Your assignment. Pick each line that has "punishment" out of the records.

Dataset.

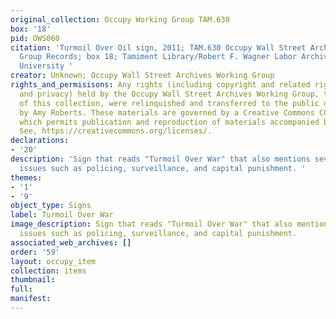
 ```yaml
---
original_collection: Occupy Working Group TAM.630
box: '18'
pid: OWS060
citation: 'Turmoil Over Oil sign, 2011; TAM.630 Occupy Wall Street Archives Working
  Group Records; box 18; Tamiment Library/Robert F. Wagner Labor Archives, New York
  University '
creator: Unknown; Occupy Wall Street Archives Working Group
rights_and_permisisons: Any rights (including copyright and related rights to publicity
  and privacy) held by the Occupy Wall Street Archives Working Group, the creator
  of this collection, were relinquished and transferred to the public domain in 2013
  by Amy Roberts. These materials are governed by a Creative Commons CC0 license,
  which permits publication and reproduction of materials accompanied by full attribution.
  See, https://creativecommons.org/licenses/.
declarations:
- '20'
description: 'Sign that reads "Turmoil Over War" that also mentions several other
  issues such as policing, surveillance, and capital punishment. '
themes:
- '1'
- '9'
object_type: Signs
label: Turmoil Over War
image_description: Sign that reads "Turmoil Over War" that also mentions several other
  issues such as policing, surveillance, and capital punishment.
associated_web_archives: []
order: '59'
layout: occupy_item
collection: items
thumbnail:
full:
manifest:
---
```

==

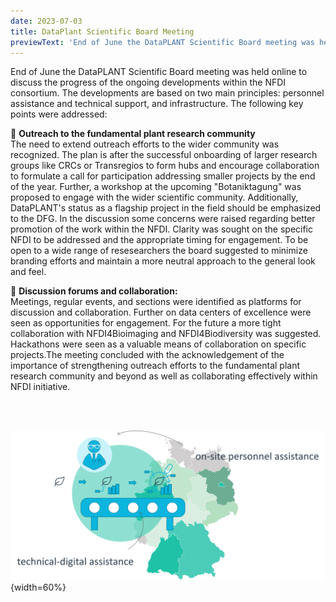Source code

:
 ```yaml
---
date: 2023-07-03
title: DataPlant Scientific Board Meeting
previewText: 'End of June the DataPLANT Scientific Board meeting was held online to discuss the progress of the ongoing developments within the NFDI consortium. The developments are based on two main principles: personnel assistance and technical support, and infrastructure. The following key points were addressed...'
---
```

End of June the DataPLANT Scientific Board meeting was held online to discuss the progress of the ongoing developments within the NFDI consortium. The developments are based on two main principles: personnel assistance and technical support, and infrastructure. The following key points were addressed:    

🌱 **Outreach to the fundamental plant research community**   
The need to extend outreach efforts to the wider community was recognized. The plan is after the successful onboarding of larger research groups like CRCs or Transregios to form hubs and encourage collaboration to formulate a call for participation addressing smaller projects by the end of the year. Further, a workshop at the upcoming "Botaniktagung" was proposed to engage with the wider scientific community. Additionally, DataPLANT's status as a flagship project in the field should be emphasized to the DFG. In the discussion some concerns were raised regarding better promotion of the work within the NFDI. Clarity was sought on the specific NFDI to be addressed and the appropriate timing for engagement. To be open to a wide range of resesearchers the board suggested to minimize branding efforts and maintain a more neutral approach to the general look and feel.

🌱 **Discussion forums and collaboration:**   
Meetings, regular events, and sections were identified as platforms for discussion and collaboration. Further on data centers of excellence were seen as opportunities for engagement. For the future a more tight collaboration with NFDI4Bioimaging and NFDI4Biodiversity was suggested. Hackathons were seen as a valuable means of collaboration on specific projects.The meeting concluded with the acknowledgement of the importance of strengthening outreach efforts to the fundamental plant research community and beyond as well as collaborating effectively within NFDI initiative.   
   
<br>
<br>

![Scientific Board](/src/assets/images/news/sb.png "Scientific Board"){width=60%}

--

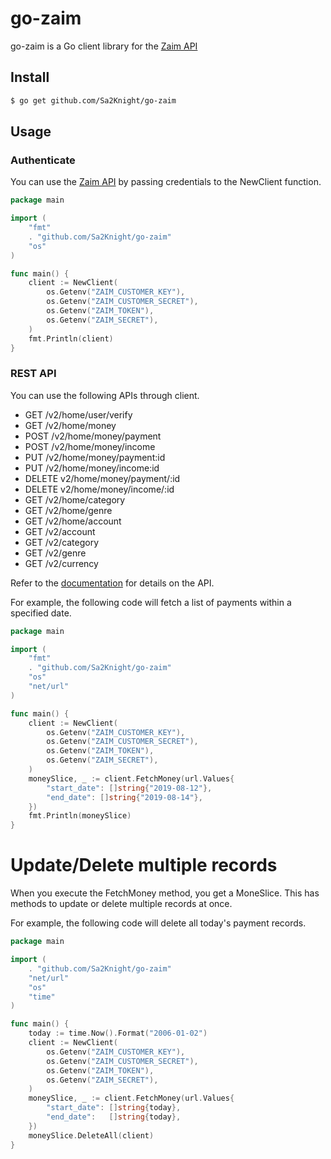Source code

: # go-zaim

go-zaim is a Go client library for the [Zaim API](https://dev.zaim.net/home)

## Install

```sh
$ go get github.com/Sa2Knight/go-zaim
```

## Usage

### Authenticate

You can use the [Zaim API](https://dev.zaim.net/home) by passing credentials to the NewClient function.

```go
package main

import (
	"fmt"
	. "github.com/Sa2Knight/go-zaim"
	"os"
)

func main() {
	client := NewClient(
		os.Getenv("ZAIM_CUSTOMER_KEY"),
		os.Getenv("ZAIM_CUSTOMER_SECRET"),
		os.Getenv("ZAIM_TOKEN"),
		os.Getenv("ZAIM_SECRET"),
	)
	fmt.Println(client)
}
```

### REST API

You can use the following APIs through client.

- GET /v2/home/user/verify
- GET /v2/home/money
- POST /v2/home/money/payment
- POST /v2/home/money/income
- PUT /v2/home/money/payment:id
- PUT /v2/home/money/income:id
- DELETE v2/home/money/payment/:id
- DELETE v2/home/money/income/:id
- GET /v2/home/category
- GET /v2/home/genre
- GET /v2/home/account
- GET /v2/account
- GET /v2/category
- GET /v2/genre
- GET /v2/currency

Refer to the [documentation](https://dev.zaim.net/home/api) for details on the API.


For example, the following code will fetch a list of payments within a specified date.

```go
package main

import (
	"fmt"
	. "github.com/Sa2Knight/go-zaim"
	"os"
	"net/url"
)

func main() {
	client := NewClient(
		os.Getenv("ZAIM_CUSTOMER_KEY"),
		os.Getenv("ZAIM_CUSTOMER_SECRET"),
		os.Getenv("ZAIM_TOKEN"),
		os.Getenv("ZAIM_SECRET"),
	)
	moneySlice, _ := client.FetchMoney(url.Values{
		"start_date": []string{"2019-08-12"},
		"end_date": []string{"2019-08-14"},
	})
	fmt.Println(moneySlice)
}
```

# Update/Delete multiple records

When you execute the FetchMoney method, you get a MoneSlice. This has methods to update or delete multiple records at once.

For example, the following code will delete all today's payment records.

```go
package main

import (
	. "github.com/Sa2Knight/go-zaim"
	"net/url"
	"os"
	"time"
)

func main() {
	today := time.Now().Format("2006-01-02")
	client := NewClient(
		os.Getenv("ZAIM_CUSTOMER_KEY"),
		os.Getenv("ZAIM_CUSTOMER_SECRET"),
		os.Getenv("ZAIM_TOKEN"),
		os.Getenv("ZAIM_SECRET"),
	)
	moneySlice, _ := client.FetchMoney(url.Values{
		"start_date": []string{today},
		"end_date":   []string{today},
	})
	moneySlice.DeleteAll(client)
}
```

Written solution.
  issues such as policing, surveillance, and capital punishment. '
  issues such as policing, surveillance, and capital punishment.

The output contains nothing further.